──────── RECORDS PROVIDED ────────

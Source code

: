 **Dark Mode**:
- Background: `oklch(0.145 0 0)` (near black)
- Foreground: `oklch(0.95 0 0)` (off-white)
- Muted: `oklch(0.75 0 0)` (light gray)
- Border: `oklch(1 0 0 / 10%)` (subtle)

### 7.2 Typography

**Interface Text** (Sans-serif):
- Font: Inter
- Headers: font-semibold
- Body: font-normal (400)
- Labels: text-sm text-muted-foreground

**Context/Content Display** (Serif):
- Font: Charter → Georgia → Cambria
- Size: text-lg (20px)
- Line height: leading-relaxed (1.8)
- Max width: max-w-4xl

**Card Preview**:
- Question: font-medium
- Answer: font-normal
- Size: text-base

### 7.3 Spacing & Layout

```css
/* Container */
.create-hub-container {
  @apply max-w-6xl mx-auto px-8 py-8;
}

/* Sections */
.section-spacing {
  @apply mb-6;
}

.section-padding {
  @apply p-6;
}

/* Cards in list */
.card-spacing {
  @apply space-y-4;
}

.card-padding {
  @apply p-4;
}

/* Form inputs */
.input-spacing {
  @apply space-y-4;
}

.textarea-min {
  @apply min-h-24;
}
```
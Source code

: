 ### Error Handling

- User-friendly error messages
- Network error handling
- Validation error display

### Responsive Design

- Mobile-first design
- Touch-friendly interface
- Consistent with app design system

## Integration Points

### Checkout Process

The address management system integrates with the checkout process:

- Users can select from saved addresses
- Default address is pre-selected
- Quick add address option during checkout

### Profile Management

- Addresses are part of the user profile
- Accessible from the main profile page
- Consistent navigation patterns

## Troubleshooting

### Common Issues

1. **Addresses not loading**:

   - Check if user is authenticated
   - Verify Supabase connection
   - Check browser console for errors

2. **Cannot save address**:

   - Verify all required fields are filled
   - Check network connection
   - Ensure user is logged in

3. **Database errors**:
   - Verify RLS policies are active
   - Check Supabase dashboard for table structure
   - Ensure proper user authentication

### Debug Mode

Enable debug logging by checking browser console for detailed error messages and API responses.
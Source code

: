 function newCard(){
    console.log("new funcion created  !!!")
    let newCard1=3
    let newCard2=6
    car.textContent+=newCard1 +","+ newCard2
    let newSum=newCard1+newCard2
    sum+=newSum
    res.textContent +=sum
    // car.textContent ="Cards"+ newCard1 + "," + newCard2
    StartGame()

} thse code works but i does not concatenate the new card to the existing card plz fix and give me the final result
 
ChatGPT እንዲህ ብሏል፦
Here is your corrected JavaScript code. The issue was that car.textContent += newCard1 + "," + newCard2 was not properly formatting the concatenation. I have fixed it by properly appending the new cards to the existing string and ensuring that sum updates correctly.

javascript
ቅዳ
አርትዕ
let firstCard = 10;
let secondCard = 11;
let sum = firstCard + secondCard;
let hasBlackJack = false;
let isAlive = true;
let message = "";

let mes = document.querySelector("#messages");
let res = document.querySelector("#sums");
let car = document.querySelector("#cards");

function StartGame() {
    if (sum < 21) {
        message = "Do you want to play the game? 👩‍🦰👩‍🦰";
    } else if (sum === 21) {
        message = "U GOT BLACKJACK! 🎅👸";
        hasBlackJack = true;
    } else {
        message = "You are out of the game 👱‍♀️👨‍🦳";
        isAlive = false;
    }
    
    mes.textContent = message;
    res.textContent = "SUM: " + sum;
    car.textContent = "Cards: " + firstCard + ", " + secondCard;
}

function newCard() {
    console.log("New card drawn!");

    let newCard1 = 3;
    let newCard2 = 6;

────────

Word for word, restate the entries from the first line to the line that has "- Headers: font-semibold", both included, and nothing else.

RESULT:
Source code

: **Dark Mode**:
- Background: `oklch(0.145 0 0)` (near black)
- Foreground: `oklch(0.95 0 0)` (off-white)
- Muted: `oklch(0.75 0 0)` (light gray)
- Border: `oklch(1 0 0 / 10%)` (subtle)

### 7.2 Typography

**Interface Text** (Sans-serif):
- Font: Inter
- Headers: font-semibold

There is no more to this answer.